Stored data
◇ ◇ ◇ ◇
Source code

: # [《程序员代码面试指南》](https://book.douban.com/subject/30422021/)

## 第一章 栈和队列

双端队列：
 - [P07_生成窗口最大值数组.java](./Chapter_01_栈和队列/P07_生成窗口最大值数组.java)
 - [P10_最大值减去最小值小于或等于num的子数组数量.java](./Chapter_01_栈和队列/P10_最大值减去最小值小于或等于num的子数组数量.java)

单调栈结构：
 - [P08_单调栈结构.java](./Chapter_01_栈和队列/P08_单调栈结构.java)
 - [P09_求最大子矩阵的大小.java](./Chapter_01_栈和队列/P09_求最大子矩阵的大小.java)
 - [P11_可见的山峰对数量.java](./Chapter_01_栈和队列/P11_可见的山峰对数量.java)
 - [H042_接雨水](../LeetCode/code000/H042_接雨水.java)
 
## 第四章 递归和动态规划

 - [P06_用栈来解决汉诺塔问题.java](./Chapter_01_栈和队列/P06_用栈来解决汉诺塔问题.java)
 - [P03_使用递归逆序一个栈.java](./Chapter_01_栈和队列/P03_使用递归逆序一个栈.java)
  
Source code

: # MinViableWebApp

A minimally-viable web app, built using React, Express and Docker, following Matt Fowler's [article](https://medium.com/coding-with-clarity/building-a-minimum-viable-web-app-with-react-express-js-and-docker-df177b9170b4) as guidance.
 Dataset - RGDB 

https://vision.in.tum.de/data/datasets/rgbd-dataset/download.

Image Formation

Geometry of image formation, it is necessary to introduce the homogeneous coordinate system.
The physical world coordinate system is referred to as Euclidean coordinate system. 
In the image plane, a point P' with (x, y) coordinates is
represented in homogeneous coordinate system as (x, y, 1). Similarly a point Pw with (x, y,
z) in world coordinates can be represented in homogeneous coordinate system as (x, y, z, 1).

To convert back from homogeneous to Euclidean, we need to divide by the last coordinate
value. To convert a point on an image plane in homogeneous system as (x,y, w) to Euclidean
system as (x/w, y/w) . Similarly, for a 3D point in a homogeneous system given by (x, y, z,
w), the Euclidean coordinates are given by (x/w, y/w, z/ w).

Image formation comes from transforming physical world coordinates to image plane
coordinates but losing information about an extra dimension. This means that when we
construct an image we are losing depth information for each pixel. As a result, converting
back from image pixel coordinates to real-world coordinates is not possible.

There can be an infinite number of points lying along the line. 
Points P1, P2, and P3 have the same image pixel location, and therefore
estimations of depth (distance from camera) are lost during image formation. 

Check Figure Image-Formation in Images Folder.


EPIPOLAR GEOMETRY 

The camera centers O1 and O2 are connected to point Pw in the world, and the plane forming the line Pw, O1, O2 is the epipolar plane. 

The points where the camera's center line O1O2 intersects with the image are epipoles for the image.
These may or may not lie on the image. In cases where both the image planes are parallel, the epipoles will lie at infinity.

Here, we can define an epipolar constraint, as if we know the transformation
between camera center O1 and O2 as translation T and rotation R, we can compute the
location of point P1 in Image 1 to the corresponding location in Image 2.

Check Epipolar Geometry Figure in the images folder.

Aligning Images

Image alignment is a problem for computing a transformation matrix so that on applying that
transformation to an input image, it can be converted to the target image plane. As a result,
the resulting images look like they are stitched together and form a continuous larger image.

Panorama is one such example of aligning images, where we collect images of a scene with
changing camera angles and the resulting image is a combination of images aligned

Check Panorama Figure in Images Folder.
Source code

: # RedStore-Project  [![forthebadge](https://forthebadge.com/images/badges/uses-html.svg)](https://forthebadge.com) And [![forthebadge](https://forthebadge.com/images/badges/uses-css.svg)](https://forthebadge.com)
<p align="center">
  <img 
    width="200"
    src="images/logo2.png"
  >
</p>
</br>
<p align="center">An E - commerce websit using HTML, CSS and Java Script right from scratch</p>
◇ ◇ ◇ ◇
Work item
Each line from the first line of the entries up to and including the line containing "The physical world" should be transcribed exactly, with all other lines left out.

Solution
Source code

: # [《程序员代码面试指南》](https://book.douban.com/subject/30422021/)

## 第一章 栈和队列

双端队列：
 - [P07_生成窗口最大值数组.java](./Chapter_01_栈和队列/P07_生成窗口最大值数组.java)
 - [P10_最大值减去最小值小于或等于num的子数组数量.java](./Chapter_01_栈和队列/P10_最大值减去最小值小于或等于num的子数组数量.java)

单调栈结构：
 - [P08_单调栈结构.java](./Chapter_01_栈和队列/P08_单调栈结构.java)
 - [P09_求最大子矩阵的大小.java](./Chapter_01_栈和队列/P09_求最大子矩阵的大小.java)
 - [P11_可见的山峰对数量.java](./Chapter_01_栈和队列/P11_可见的山峰对数量.java)
 - [H042_接雨水](../LeetCode/code000/H042_接雨水.java)
 
## 第四章 递归和动态规划

 - [P06_用栈来解决汉诺塔问题.java](./Chapter_01_栈和队列/P06_用栈来解决汉诺塔问题.java)
 - [P03_使用递归逆序一个栈.java](./Chapter_01_栈和队列/P03_使用递归逆序一个栈.java)
  
Source code

: # MinViableWebApp

A minimally-viable web app, built using React, Express and Docker, following Matt Fowler's [article](https://medium.com/coding-with-clarity/building-a-minimum-viable-web-app-with-react-express-js-and-docker-df177b9170b4) as guidance.
 Dataset - RGDB 

https://vision.in.tum.de/data/datasets/rgbd-dataset/download.

Image Formation

Geometry of image formation, it is necessary to introduce the homogeneous coordinate system.
The physical world coordinate system is referred to as Euclidean coordinate system. 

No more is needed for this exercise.